How long that position can hold is anybody’s guess.
The Deputy Prime Minister admits failing to pay around £40,000 in stamp duty, due on her seafront flat in Hove.
She claims she was badly advised by an unnamed tax expert and didn’t mean to con the taxman.
Good luck with that.
As anybody who has come into contact with HMRC knows, ignorance is NEVER any excuse.
In truth, her tearful mea culpa — made after days of denials and obfuscation — raised more questions than answers.
Who is the mysterious adviser who failed to offer corrrect advice on her second home, and will she publish it?
Did she give them all the information needed to make a proper judgment, or was she so keen to keep her tax bill down that she glossed over the details?
Why — if she really did believe that Hove was her main home — did she declare her constituency house in Greater Manchester as her primary residence to the local authority, thereby saving cash on her council tax?

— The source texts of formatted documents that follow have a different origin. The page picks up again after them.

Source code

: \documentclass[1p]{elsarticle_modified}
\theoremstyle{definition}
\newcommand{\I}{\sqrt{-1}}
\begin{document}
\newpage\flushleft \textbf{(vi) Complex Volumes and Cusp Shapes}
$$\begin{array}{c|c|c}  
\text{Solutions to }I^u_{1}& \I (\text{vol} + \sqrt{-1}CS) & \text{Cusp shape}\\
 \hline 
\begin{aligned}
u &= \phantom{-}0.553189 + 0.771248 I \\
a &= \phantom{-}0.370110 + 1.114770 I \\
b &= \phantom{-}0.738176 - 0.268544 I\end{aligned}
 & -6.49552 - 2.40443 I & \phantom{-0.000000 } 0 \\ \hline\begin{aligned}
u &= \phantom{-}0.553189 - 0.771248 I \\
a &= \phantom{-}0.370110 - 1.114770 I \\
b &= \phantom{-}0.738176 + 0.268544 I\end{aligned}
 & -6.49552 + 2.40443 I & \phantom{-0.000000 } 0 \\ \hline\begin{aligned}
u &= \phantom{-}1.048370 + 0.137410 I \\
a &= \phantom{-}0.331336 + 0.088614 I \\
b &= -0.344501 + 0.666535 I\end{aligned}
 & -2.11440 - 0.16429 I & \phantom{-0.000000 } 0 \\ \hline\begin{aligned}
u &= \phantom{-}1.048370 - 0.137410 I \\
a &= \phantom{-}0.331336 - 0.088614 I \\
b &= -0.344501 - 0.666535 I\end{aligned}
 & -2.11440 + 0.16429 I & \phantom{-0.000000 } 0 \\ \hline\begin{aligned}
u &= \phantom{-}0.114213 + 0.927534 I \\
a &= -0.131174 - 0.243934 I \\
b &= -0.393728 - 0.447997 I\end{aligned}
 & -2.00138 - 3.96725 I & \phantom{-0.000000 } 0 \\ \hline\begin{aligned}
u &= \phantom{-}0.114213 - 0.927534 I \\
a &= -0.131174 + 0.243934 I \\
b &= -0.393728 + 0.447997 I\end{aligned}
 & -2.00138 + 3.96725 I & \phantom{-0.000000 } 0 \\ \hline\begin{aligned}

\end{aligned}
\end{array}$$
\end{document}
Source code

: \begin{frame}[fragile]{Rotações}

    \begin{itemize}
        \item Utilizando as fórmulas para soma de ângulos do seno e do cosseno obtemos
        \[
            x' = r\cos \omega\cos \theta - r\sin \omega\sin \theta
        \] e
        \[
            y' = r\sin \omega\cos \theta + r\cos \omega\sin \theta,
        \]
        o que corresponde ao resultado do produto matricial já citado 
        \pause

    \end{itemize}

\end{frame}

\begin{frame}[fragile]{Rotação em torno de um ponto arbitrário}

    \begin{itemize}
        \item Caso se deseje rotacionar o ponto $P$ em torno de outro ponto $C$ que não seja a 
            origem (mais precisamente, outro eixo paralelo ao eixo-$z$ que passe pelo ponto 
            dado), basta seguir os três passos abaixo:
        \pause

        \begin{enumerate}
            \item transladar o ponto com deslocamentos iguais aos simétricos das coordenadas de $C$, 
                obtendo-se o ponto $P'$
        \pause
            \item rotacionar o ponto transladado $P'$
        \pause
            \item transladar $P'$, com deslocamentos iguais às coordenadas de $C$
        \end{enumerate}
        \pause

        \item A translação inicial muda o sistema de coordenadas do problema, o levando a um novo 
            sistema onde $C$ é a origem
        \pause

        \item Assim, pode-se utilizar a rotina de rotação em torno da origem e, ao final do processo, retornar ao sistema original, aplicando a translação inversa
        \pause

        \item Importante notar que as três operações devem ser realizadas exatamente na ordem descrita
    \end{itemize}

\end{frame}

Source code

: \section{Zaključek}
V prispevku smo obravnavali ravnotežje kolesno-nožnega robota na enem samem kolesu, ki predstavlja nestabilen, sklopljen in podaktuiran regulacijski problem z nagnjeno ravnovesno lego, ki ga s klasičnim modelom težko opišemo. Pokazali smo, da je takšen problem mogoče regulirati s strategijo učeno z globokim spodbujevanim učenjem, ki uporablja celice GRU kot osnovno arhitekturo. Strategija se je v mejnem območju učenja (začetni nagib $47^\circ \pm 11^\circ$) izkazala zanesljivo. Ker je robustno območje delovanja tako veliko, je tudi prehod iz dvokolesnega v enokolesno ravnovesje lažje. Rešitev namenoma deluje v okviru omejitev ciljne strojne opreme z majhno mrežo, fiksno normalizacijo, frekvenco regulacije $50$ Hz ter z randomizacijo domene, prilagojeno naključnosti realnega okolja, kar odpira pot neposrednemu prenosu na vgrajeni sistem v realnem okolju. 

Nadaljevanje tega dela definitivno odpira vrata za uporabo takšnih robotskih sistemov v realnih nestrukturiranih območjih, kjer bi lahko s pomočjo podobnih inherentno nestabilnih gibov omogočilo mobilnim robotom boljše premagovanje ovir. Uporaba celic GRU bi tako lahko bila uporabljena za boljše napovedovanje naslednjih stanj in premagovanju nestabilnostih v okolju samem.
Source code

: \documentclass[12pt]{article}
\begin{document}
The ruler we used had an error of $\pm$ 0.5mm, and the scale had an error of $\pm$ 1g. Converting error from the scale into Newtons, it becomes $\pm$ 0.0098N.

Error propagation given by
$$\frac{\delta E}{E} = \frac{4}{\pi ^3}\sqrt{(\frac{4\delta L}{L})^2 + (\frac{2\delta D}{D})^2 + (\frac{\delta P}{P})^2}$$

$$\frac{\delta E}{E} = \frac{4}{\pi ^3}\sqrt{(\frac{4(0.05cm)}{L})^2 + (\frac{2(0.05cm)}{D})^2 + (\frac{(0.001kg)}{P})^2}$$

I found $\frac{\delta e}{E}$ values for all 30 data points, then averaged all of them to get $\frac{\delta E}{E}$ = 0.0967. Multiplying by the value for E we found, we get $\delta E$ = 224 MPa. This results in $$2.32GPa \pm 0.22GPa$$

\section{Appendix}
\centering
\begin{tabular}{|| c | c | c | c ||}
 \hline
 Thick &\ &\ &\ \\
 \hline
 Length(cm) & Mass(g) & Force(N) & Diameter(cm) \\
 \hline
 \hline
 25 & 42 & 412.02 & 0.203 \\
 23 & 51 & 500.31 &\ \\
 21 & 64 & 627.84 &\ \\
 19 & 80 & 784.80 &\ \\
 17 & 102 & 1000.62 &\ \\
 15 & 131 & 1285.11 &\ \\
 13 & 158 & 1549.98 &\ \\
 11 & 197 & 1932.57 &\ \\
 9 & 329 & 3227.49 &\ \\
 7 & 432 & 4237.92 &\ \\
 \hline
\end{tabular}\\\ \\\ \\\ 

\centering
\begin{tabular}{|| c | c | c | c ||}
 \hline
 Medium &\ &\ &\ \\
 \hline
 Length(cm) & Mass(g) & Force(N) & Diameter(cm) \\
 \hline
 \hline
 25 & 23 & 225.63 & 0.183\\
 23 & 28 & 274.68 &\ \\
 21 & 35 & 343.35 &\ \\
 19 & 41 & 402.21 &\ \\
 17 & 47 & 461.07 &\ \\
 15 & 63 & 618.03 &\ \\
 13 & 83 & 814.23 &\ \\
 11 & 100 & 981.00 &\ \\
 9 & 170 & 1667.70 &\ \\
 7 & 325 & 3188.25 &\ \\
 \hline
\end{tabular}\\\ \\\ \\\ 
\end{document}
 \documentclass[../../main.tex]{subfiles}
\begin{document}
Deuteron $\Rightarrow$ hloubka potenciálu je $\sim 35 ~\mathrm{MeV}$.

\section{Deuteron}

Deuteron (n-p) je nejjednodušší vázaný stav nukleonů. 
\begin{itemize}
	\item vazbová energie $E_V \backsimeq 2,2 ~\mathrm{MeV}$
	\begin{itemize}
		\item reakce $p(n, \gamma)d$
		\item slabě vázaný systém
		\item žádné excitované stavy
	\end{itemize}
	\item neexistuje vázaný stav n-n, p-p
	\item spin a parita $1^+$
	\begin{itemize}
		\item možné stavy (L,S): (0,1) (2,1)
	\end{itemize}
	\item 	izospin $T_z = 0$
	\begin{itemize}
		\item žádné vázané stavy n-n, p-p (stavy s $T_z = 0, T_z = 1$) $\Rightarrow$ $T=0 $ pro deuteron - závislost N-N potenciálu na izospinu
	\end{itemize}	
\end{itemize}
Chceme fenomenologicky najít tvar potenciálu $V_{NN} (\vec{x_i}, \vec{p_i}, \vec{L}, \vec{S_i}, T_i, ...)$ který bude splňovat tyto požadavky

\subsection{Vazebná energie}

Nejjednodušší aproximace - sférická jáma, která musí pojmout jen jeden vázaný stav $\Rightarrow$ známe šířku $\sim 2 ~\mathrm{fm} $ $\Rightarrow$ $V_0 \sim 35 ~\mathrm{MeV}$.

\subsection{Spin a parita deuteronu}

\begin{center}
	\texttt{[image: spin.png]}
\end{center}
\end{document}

Rayner has made a career out of demanding Tory resignations and once blasted: “Every pound of tax that’s not delivered to the Chancellor.. means that it damages our public services.”
Yet the PM and cabinet ministers insisted stories about her own property affairs were “smears”.
Nothing could have been further from the truth.
Whatever the outcome of the inquiry by ethics watchdog Sir Laurie Magnus, this is another bitter blow for the Labour Government.
It has already lost an anti-corruption minister accused of corruption and a homelessness minister who made her tenants homeless.
Now a Housing Secretary hasn’t paid the right stamp duty on her own house, while ordinary people are clobbered with ever more property taxes.
If Ms Rayner does somehow stay in her job, the public is unlikely to forget this sorry episode — or forgive those involved.
Tweet nothings
MET Commissioner Mark Rowley says his officers are being put in an impossible position over policing social media.
We have some sympathy.
Virtue-signalling politicians introduced bad laws which curbed free speech while leading to an explosion of absurd “non-crime hate incidents”.
Ministers must make urgent changes.
But senior police officers CAN exercise common sense.
Instead, they are credulously listening to complainants with grudges — sending five armed officers to arrest Father Ted creator Graham Linehan as he got off a plane at Heathrow for posting online about trans activists.
Just leave the tweets…and police the streets.